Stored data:

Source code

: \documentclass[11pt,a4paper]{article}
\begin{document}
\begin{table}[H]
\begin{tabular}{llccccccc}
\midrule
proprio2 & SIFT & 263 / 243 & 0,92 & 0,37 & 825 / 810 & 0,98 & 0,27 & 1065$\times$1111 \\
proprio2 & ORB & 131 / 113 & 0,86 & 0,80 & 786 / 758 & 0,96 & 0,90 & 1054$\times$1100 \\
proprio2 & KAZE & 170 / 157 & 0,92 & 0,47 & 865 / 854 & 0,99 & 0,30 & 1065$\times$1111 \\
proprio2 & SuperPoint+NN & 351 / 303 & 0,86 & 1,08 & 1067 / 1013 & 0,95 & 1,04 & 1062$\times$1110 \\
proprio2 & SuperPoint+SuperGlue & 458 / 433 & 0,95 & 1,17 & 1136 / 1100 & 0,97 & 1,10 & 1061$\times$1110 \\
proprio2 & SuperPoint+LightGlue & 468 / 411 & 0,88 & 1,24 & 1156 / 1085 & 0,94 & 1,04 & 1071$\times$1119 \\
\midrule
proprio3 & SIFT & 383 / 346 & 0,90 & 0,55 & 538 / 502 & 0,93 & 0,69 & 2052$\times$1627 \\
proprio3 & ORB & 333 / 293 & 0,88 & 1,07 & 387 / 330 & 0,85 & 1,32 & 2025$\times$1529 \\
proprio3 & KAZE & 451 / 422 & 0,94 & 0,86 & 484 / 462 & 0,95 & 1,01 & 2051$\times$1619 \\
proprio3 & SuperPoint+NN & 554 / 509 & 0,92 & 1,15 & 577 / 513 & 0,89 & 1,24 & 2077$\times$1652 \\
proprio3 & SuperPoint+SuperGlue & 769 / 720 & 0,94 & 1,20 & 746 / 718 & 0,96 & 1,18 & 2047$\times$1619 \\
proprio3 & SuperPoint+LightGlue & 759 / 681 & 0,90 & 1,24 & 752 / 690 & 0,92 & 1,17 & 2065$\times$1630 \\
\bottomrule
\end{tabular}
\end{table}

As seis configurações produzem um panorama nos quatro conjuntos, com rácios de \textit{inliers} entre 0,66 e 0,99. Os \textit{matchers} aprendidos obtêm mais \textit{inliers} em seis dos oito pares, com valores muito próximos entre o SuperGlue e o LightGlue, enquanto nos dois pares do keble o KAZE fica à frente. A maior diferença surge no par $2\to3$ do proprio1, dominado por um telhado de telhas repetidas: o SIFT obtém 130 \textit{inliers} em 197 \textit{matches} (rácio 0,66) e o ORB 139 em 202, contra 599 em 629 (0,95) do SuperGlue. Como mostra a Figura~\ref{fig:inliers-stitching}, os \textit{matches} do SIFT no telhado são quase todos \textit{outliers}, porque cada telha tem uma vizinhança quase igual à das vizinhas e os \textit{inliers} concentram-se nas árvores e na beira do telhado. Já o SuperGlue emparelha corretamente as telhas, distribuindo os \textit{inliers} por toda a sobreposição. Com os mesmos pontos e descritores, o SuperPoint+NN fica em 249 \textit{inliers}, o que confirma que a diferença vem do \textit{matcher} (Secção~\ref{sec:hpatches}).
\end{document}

## THE TASK:
Look above for the line with "proprio2 & SuperPoint+NN" and the line with "proprio2 & SuperPoint+SuperGlue". Retype those two lines and every line between them exactly, adding nothing.

## RESULT:
proprio2 & SuperPoint+NN & 351 / 303 & 0,86 & 1,08 & 1067 / 1013 & 0,95 & 1,04 & 1062$\times$1110 \\
proprio2 & SuperPoint+SuperGlue & 458 / 433 & 0,95 & 1,17 & 1136 / 1100 & 0,97 & 1,10 & 1061$\times$1110 \\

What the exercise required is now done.